(Records from a data source)
▼

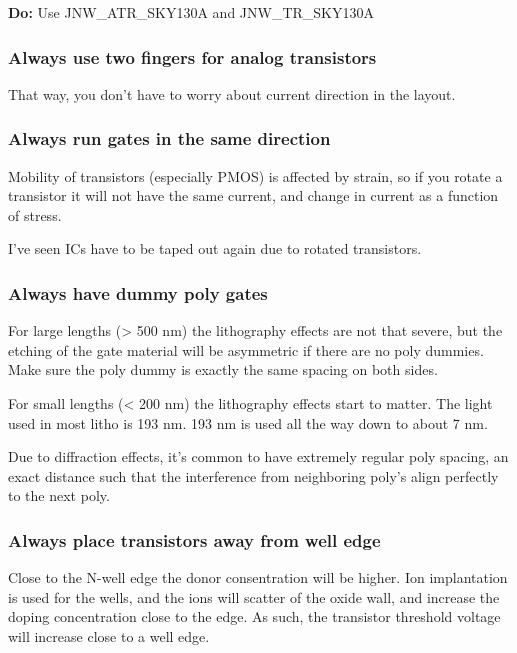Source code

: \textbf{Do:} Use JNW\_ATR\_SKY130A and JNW\_TR\_SKY130A

\subsubsection{Always use two fingers for analog
transistors}\label{always-use-two-fingers-for-analog-transistors}

That way, you don't have to worry about current direction in the layout.

\subsubsection{Always run gates in the same
direction}\label{always-run-gates-in-the-same-direction}

Mobility of transistors (especially PMOS) is affected by strain, so if
you rotate a transistor it will not have the same current, and change in
current as a function of stress.

I've seen ICs have to be taped out again due to rotated transistors.

\subsubsection{Always have dummy poly
gates}\label{always-have-dummy-poly-gates}

For large lengths (\textgreater{} 500 nm) the lithography effects are
not that severe, but the etching of the gate material will be asymmetric
if there are no poly dummies. Make sure the poly dummy is exactly the
same spacing on both sides.

For small lengths (\textless{} 200 nm) the lithography effects start to
matter. The light used in most litho is 193 nm. 193 nm is used all the
way down to about 7 nm.

Due to diffraction effects, it's common to have extremely regular poly
spacing, an exact distance such that the interference from neighboring
poly's align perfectly to the next poly.

\subsubsection{Always place transistors away from well
edge}\label{always-place-transistors-away-from-well-edge}

Close to the N-well edge the donor consentration will be higher. Ion
implantation is used for the wells, and the ions will scatter of the
oxide wall, and increase the doping concentration close to the edge. As
such, the transistor threshold voltage will increase close to a well
edge.

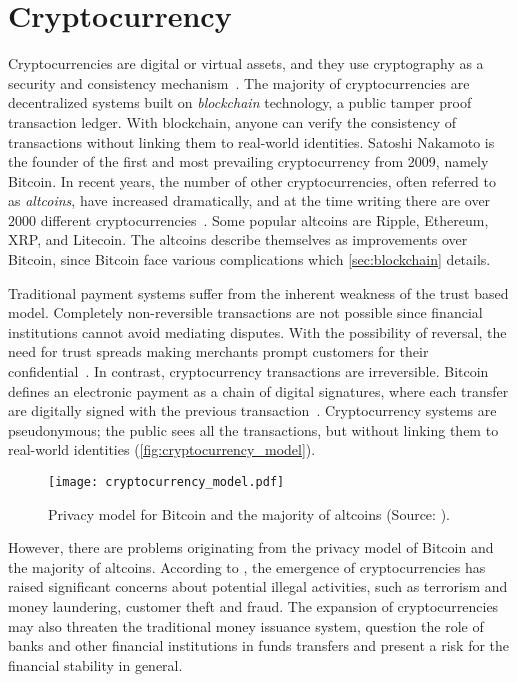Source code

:\section{Cryptocurrency}\label{sec:cryptocurrencies}
Cryptocurrencies are digital or virtual assets, and they use cryptography as a security and consistency mechanism~\cite{investopedia_cryptocurrency, P&D_to_the_moon}. The majority of cryptocurrencies are decentralized systems built on \emph{blockchain} technology, a public tamper proof transaction ledger. With blockchain, anyone can verify the consistency of transactions without linking them to real-world identities. Satoshi Nakamoto is the founder of the first and most prevailing cryptocurrency from 2009, namely Bitcoin. In recent years, the number of other cryptocurrencies, often referred to as \emph{altcoins}, have increased dramatically, and at the time writing there are over $2000$ different cryptocurrencies~\cite{coinmarketcap}. Some popular altcoins are Ripple, Ethereum, XRP, and Litecoin. The altcoins describe themselves as improvements over Bitcoin, since Bitcoin face various complications which \autoref{sec:blockchain} details.

Traditional payment systems suffer from the inherent weakness of the trust based model. Completely non-reversible 
transactions are not possible since financial institutions cannot avoid mediating disputes. With the possibility of reversal, the need for trust spreads making merchants prompt customers for their confidential~\cite{bitcoin}. In contrast, cryptocurrency transactions are irreversible. Bitcoin defines an electronic payment as a chain of digital signatures, where each transfer are digitally signed with the previous transaction~\cite{bitcoin, ethereum_white}. Cryptocurrency systems are pseudonymous; the public sees all the transactions, but without linking them to real-world identities (\autoref{fig:cryptocurrency_model}).

\begin{figure}[ht]
    \texttt{[image: cryptocurrency\_model.pdf]}
    \caption{Privacy model for Bitcoin and the majority of altcoins (Source: \cite{bitcoin}).}
    \label{fig:cryptocurrency_model}
\end{figure}

However, there are problems originating from the privacy model of Bitcoin and the majority of altcoins. According to \cite{bitcoin_regulation}, the emergence of cryptocurrencies has raised significant concerns about potential illegal activities, such as terrorism and money laundering, customer theft and fraud. The expansion of cryptocurrencies may also threaten the traditional money issuance system, question the role of banks and other financial institutions in funds transfers and present a risk for the financial stability in general.

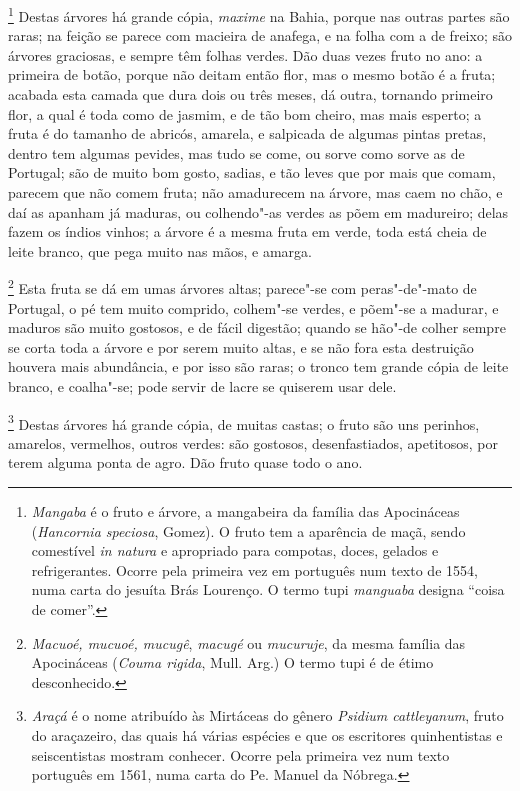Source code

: \begin{linenumbers}
\footnote{ \textit{Mangaba} é o fruto e árvore, a
mangabeira da família das Apocináceas (\textit{Hancornia speciosa}, 
Gomez). O fruto tem a aparência de maçã, sendo comestível \textit{in
natura} e apropriado para compotas, doces, gelados e refrigerantes.
Ocorre pela primeira vez em português num texto de 1554, numa
carta do jesuíta Brás Lourenço. O termo tupi \textit{manguaba}
designa ``coisa de comer''.} Destas árvores há grande cópia, 
\textit{maxime} na Bahia, porque nas outras partes são raras; na feição se
parece com macieira de anafega, e na folha com a de freixo; são árvores
graciosas, e sempre têm folhas verdes. Dão duas vezes fruto no ano: a
primeira de botão, porque não deitam então flor, mas o mesmo botão é a
fruta; acabada esta camada que dura dois ou três meses, dá outra,
tornando primeiro flor, a qual é toda como de jasmim, e de tão bom
cheiro, mas mais esperto; a fruta é do tamanho de abricós, amarela, e
salpicada de algumas pintas pretas, dentro tem algumas pevides, mas
tudo se come, ou sorve como sorve as de Portugal; são de muito bom
gosto, sadias, e tão leves que por mais que comam, parecem que não
comem fruta; não amadurecem na árvore, mas caem no chão, e daí as
apanham já maduras, ou colhendo"-as verdes as põem em madureiro; delas
fazem os índios vinhos; a árvore é a mesma fruta em verde, toda está
cheia de leite branco, que pega muito nas mãos, e amarga.

\footnote{ \textit{Macuoé, mucuoé, mucugê}, 
\textit{macugé} ou \textit{mucuruje}, da mesma família das Apocináceas
(\textit{Couma rigida}, Mull. Arg.) O termo tupi é de étimo
desconhecido.} Esta fruta se dá em umas árvores
altas; parece"-se com peras"-de"-mato de Portugal, o pé tem muito
comprido, colhem"-se verdes, e põem"-se a madurar, e maduros são muito
gostosos, e de fácil digestão; quando se hão"-de colher sempre se corta
toda a árvore e por serem muito altas, e se não fora esta destruição
houvera mais abundância, e por isso são raras; o tronco tem grande
cópia de leite branco, e coalha"-se; pode servir de lacre se quiserem
usar dele.

\footnote{ \textit{Araçá} é o nome atribuído às
Mirtáceas do gênero \textit{Psidium cattleyanum}, fruto do
araçazeiro, das quais há várias espécies e que os escritores
quinhentistas e seiscentistas mostram conhecer. Ocorre pela primeira
vez num texto português em 1561, numa carta do Pe. Manuel da
Nóbrega.} Destas árvores há grande cópia, de muitas
castas; o fruto são uns perinhos, amarelos, vermelhos, outros verdes:
são gostosos, desenfastiados, apetitosos, por terem alguma ponta de
agro. Dão fruto quase todo o ano.


\end{linenumbers}
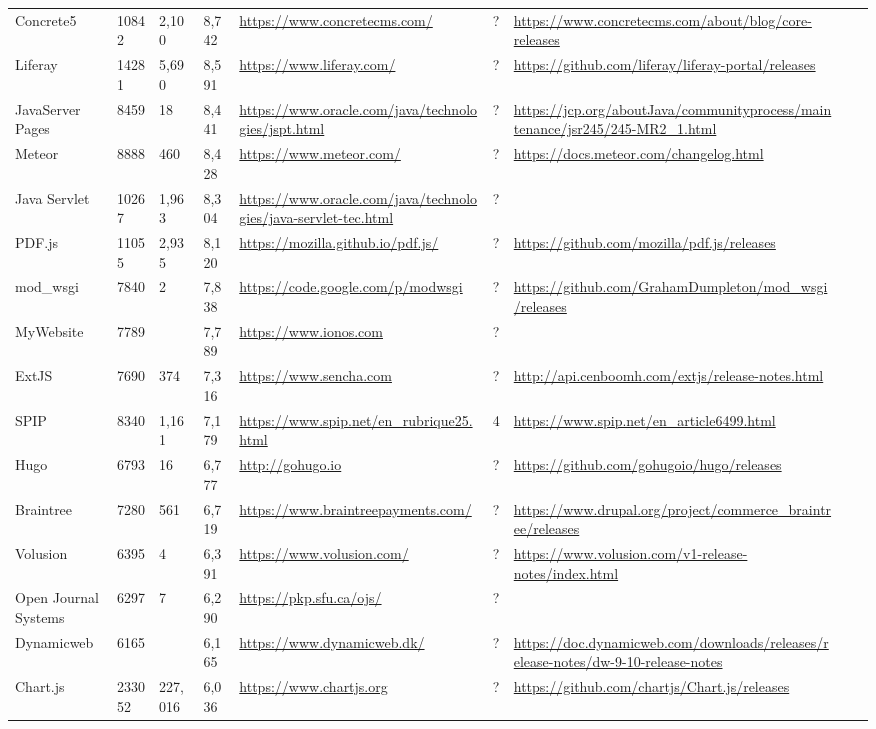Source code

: \begin{table}[!htp]
\begin{tabular}{|l|l|l|l|l|l|l|l|l|}
				Concrete5 &10842 &2,100 &8,742 &\ul{https://www.concretecms.com/} &? &\ul{https://www.concretecms.com/about/blog/core-releases} & \\
				Liferay &14281 &5,690 &8,591 &\ul{https://www.liferay.com/} &? &\ul{https://github.com/liferay/liferay-portal/releases} & \\
				JavaServer Pages &8459 &18 &8,441 &\ul{https://www.oracle.com/java/technologies/jspt.html} &? &\ul{https://jcp.org/aboutJava/communityprocess/maintenance/jsr245/245-MR2\_1.html} & \\
				Meteor &8888 &460 &8,428 &\ul{https://www.meteor.com/} &? &\ul{https://docs.meteor.com/changelog.html} & \\
				Java Servlet &10267 &1,963 &8,304 &\ul{https://www.oracle.com/java/technologies/java-servlet-tec.html} &? & & \\
				PDF.js &11055 &2,935 &8,120 &\ul{https://mozilla.github.io/pdf.js/} &? &\ul{https://github.com/mozilla/pdf.js/releases} & \\
				mod\_wsgi &7840 &2 &7,838 &\ul{https://code.google.com/p/modwsgi} &? &\ul{https://github.com/GrahamDumpleton/mod\_wsgi/releases} & \\
				MyWebsite &7789 & &7,789 &\ul{https://www.ionos.com} &? & & \\
				ExtJS &7690 &374 &7,316 &\ul{https://www.sencha.com} &? &\ul{http://api.cenboomh.com/extjs/release-notes.html} & \\
				SPIP &8340 &1,161 &7,179 &\ul{https://www.spip.net/en\_rubrique25.html} &4 &\ul{https://www.spip.net/en\_article6499.html} & \\
				Hugo &6793 &16 &6,777 &\ul{http://gohugo.io} &? &\ul{https://github.com/gohugoio/hugo/releases} & \\
				Braintree &7280 &561 &6,719 &\ul{https://www.braintreepayments.com/} &? &\ul{https://www.drupal.org/project/commerce\_braintree/releases} & \\
				Volusion &6395 &4 &6,391 &\ul{https://www.volusion.com/} &? &\ul{https://www.volusion.com/v1-release-notes/index.html} & \\
				Open Journal Systems &6297 &7 &6,290 &\ul{https://pkp.sfu.ca/ojs/} &? & & \\
				Dynamicweb &6165 & &6,165 &\ul{https://www.dynamicweb.dk/} &? &\ul{https://doc.dynamicweb.com/downloads/releases/release-notes/dw-9-10-release-notes} & \\
				Chart.js &233052 &227,016 &6,036 &\ul{https://www.chartjs.org} &? &\ul{https://github.com/chartjs/Chart.js/releases} & \\

\end{tabular}
\end{table}
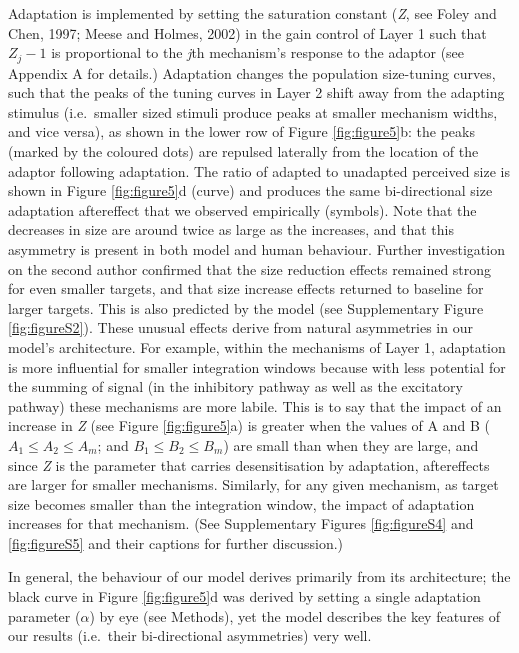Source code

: \documentclass[
]{article}
\begin{document}
Adaptation is implemented by setting the saturation constant (\emph{Z}, see Foley and Chen, 1997; Meese and Holmes, 2002) in the gain control of Layer 1 such that \(Z_j-1\) is proportional to the \emph{j}th mechanism's response to the adaptor (see Appendix A for details.) Adaptation changes the population size-tuning curves, such that the peaks of the tuning curves in Layer 2 shift away from the adapting stimulus (i.e.~smaller sized stimuli produce peaks at smaller mechanism widths, and vice versa), as shown in the lower row of Figure \ref{fig:figure5}b: the peaks (marked by the coloured dots) are repulsed laterally from the location of the adaptor following adaptation. The ratio of adapted to unadapted perceived size is shown in Figure \ref{fig:figure5}d (curve) and produces the same bi-directional size adaptation aftereffect that we observed empirically (symbols). Note that the decreases in size are around twice as large as the increases, and that this asymmetry is present in both model and human behaviour. Further investigation on the second author confirmed that the size reduction effects remained strong for even smaller targets, and that size increase effects returned to baseline for larger targets. This is also predicted by the model (see Supplementary Figure \ref{fig:figureS2}). These unusual effects derive from natural asymmetries in our model's architecture. For example, within the mechanisms of Layer 1, adaptation is more influential for smaller integration windows because with less potential for the summing of signal (in the inhibitory pathway as well as the excitatory pathway) these mechanisms are more labile. This is to say that the impact of an increase in \emph{Z} (see Figure \ref{fig:figure5}a) is greater when the values of A and B (\(A_1 \le A_2 \le A_m\); and \(B_1 \le B_2 \le B_m\)) are small than when they are large, and since \emph{Z} is the parameter that carries desensitisation by adaptation, aftereffects are larger for smaller mechanisms. Similarly, for any given mechanism, as target size becomes smaller than the integration window, the impact of adaptation increases for that mechanism. (See Supplementary Figures \ref{fig:figureS4} and \ref{fig:figureS5} and their captions for further discussion.)

In general, the behaviour of our model derives primarily from its architecture; the black curve in Figure \ref{fig:figure5}d was derived by setting a single adaptation parameter (\(\alpha\)) by eye (see Methods), yet the model describes the key features of our results (i.e.~their bi-directional asymmetries) very well.
\end{document}
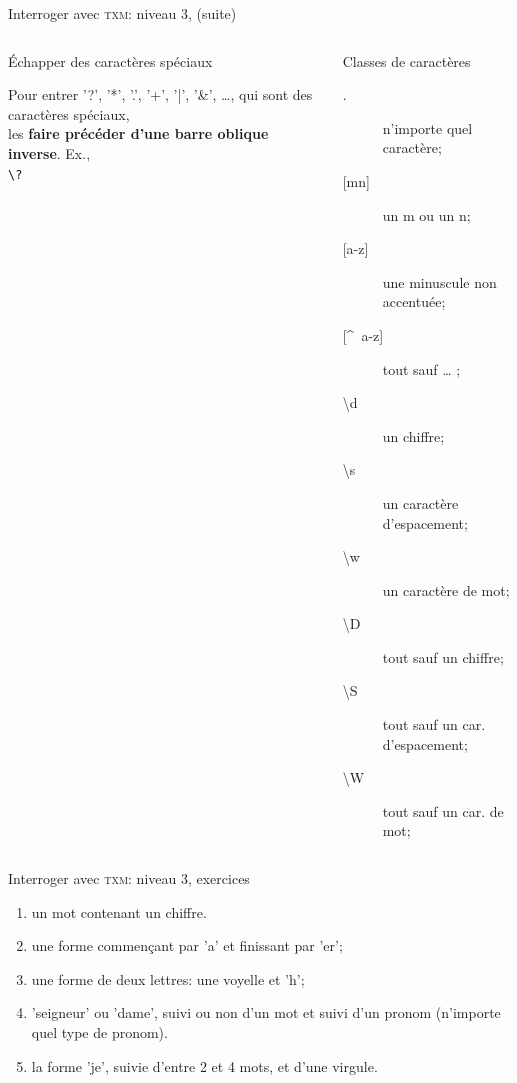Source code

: \documentclass{beamer}
\begin{document}
\begin{frame}{Interroger avec \textsc{txm}: niveau 3, (suite)}

\begin{columns}
	\begin{column}{0.48\textwidth}
		
		\begin{block}{Échapper des caractères spéciaux}
			
			Pour entrer '?', '*', '.', '+', '|', '\&', …, qui sont des caractères spéciaux,\\
			les \textbf{faire précéder d'une barre oblique inverse}. Ex.,\\
			\texttt{\textbackslash?}
			
		\end{block}
		
	\end{column}
	\begin{column}{0.48\textwidth}
		
		
		\begin{block}{Classes de caractères}
		
		\begin{description}
			\item[.] n'importe quel caractère;
			\item[{[mn]}] un m ou un n;
			\item[{[a-z]}] une minuscule non accentuée;
			\item[{[\^~a-z]}] tout sauf … ;
			\item[\textbackslash{}d] un chiffre;
			\item[\textbackslash{}s] un caractère d'espacement;
			\item[\textbackslash{}w] un caractère de mot;
			\item[\textbackslash{}D] tout sauf un chiffre;
			\item[\textbackslash{}S] tout sauf un car. d'espacement;
			\item[\textbackslash{}W] tout sauf un car. de mot;
		\end{description}
		\end{block}
		
		
	\end{column}
\end{columns}


\end{frame}


\begin{frame}{Interroger avec \textsc{txm}: niveau 3, exercices}

\begin{enumerate}
	\item un mot contenant un chiffre.
	\item une forme commençant par 'a' et finissant par 'er';
	\item une forme de deux lettres: une voyelle et 'h';
	\item 'seigneur' ou 'dame', suivi ou non d'un mot et suivi d'un pronom (n'importe quel type de pronom).
	\item la forme 'je', suivie d'entre 2 et 4 mots, et d'une virgule.
\end{enumerate}

\end{frame}
\end{document}
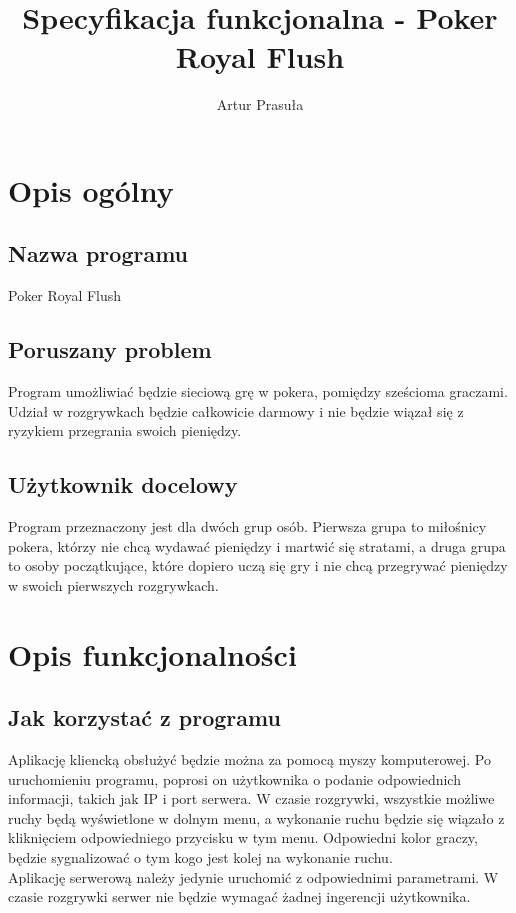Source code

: \documentclass{article}
\title{Specyfikacja funkcjonalna - Poker Royal Flush}
\author{Artur Prasuła}
\begin{document}
\maketitle
\tableofcontents
\newpage

\section{Opis ogólny}
    \subsection{Nazwa programu}
        Poker Royal Flush
    
    \subsection{Poruszany problem}
        Program umożliwiać będzie sieciową grę w pokera, pomiędzy sześcioma graczami.
        Udział w rozgrywkach będzie całkowicie darmowy i nie będzie wiązał się z ryzykiem przegrania swoich pieniędzy.
    
    \subsection{Użytkownik docelowy}
        Program przeznaczony jest dla dwóch grup osób.
        Pierwsza grupa to miłośnicy pokera, którzy nie chcą wydawać pieniędzy i martwić się stratami, 
        a druga grupa to osoby początkujące, które dopiero uczą się gry i nie chcą przegrywać pieniędzy w swoich pierwszych rozgrywkach.

\section{Opis funkcjonalności}
    \subsection{Jak korzystać z programu}
        Aplikację kliencką obsłużyć będzie można za pomocą myszy komputerowej.
        Po uruchomieniu programu, poprosi on użytkownika o podanie odpowiednich informacji, takich jak IP i port serwera.
        W czasie rozgrywki, wszystkie możliwe ruchy będą wyświetlone w dolnym menu, a wykonanie ruchu będzie się wiązało z kliknięciem odpowiedniego przycisku w tym menu. Odpowiedni kolor graczy, będzie sygnalizować o tym kogo jest kolej na wykonanie ruchu.
        \\
        Aplikację serwerową należy jedynie uruchomić z odpowiednimi parametrami. W czasie rozgrywki serwer nie będzie wymagać żadnej ingerencji użytkownika.
    
\end{document}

▲

> **Exercise aim**:
Extract exactly and only the lines above from the line containing "matter. The light" through the line containing "poly's align perfectly to the next poly.", both end lines included.

> **Answer section**:
matter. The light used in most litho is 193 nm. 193 nm is used all the
way down to about 7 nm.

Due to diffraction effects, it's common to have extremely regular poly
spacing, an exact distance such that the interference from neighboring
poly's align perfectly to the next poly.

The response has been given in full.